Seahorse::Model.add_all_routes(self)

This finds all API models defined and hooks them up to your Rails app. Note that in Rails, the Post API model will route to your PostsController.

Then you just write Rails code as normal. Here is what the index controller action might look like on PostsController:

class PostsController < ApplicationController
  # You need to add this for Seahorse integration
  include Seahorse::Controller

  def index
    # Simple pagination logic
    page_size, page = 20, params[:page] || 1
    offset = (page - 1) * page_size

    # Build the response
    output = { posts: Post.limit(page_size).offset(offset) }
    output[:next_page] = page + 1 if Post.count > (offset + page_size)

    respond_with(output)
  end
end

Note that params[:page] can be used without calling .to_i because Seahorse already typecasted it to an integer, since your model's input defined it as one.
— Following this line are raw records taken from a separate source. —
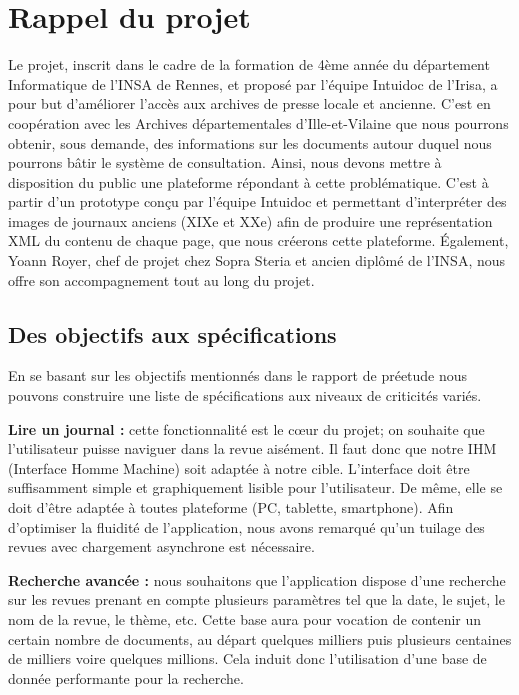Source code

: \section{Rappel du projet}
\label{sec:rapp}

Le projet, inscrit dans le cadre de la formation de 4ème année du département Informatique de l’INSA de Rennes, et proposé par l’équipe
Intuidoc de l’Irisa, a pour but d’améliorer l’accès aux archives de presse locale et ancienne. C’est en coopération avec les Archives
départementales d’Ille-et-Vilaine que nous pourrons obtenir, sous demande, des informations sur les documents autour duquel nous pourrons bâtir le système de consultation.
Ainsi, nous devons mettre à disposition du public une plateforme répondant à cette problématique.
C’est à partir d’un prototype conçu par l’équipe Intuidoc et permettant d’interpréter des images de journaux anciens (XIXe et XXe) afin
de produire une représentation XML du contenu de chaque page, que nous créerons cette plateforme.
Également, Yoann Royer, chef de projet chez Sopra Steria et ancien diplômé de l’INSA, nous offre son accompagnement tout au long du projet.

    \subsection{Des objectifs aux spécifications}
    \label{sec:objectifs}
    En se basant sur les objectifs mentionnés dans le rapport de préetude nous pouvons construire une liste de spécifications aux niveaux de criticités variés.


    \textbf{Lire un journal :} cette fonctionnalité est le cœur du projet; on souhaite que l’utilisateur puisse naviguer dans la revue aisément.
    Il faut donc que notre IHM (Interface Homme Machine) soit adaptée à notre cible. L’interface doit être suffisamment simple et graphiquement lisible pour l’utilisateur. De même, elle se doit d’être adaptée à toutes plateforme (PC, tablette, smartphone). Afin d’optimiser la fluidité de l’application, nous avons remarqué
    qu’un tuilage des revues avec chargement asynchrone est nécessaire.


    \textbf{Recherche avancée :} nous souhaitons que l’application dispose d’une recherche sur les revues prenant en compte plusieurs paramètres
    tel que la date, le sujet, le nom de la revue, le thème, etc. Cette base aura pour vocation de contenir un certain nombre de documents, au
    départ quelques milliers puis plusieurs centaines de milliers voire quelques millions. Cela induit donc l’utilisation d’une base de donnée
    performante pour la recherche.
You no longer have to worry about typecasting values in and out. You simply take input params and call respond_with on the data you want to serialize out the data you want to display (also defined in your API model).

Here's what a create action might look like:

def create
  user = User.where(username: params[:username]).first
  respond_with user.posts.create(params[:post])
end

Note that all your parameters are automatically validated and type-converted according to the inputs you defined in your API model. You don't have to white list attributes in your model, and you don't need to define strong parameters either; Seahorse does this all for you.

Contributing

Feel free to open issues or submit pull requests with any ideas you can think of to make integrating the Seahorse model into your application an easier process. This project was initially created as a tech demo for RailsConf 2013 to illustrate some of the principles used to design the client-side SDKs at Amazon Web Services, so the current breadth of features is fairly minimal. Feature additions and extra work on the project is welcome!

License

Seahorse uses the Apache 2.0 License. See LICENSE for details.